======== Supplied entries ========
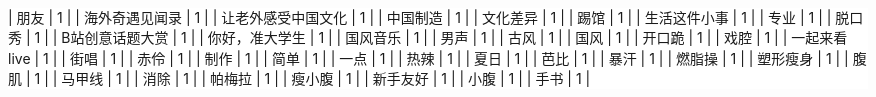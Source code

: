 | 朋友 | 1 |
| 海外奇遇见闻录 | 1 |
| 让老外感受中国文化 | 1 |
| 中国制造 | 1 |
| 文化差异 | 1 |
| 踢馆 | 1 |
| 生活这件小事 | 1 |
| 专业 | 1 |
| 脱口秀 | 1 |
| B站创意话题大赏 | 1 |
| 你好，准大学生 | 1 |
| 国风音乐 | 1 |
| 男声 | 1 |
| 古风 | 1 |
| 国风 | 1 |
| 开口跪 | 1 |
| 戏腔 | 1 |
| 一起来看live | 1 |
| 街唱 | 1 |
| 赤伶 | 1 |
| 制作 | 1 |
| 简单 | 1 |
| 一点 | 1 |
| 热辣 | 1 |
| 夏日 | 1 |
| 芭比 | 1 |
| 暴汗 | 1 |
| 燃脂操 | 1 |
| 塑形瘦身 | 1 |
| 腹肌 | 1 |
| 马甲线 | 1 |
| 消除 | 1 |
| 帕梅拉 | 1 |
| 瘦小腹 | 1 |
| 新手友好 | 1 |
| 小腹 | 1 |
| 手书 | 1 |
========
▸ **Exercise prompt**
From the first line to the last, repeat the entries exactly and leave out the pictures.

▸ **Output**
Source code

: | 朋友 | 1 |
| 海外奇遇见闻录 | 1 |
| 让老外感受中国文化 | 1 |
| 中国制造 | 1 |
| 文化差异 | 1 |
| 踢馆 | 1 |
| 生活这件小事 | 1 |
| 专业 | 1 |
| 脱口秀 | 1 |
| B站创意话题大赏 | 1 |
| 你好，准大学生 | 1 |
| 国风音乐 | 1 |
| 男声 | 1 |
| 古风 | 1 |
| 国风 | 1 |
| 开口跪 | 1 |
| 戏腔 | 1 |
| 一起来看live | 1 |
| 街唱 | 1 |
| 赤伶 | 1 |
| 制作 | 1 |
| 简单 | 1 |
| 一点 | 1 |
| 热辣 | 1 |
| 夏日 | 1 |
| 芭比 | 1 |
| 暴汗 | 1 |
| 燃脂操 | 1 |
| 塑形瘦身 | 1 |
| 腹肌 | 1 |
| 马甲线 | 1 |
| 消除 | 1 |
| 帕梅拉 | 1 |
| 瘦小腹 | 1 |
| 新手友好 | 1 |
| 小腹 | 1 |
| 手书 | 1 |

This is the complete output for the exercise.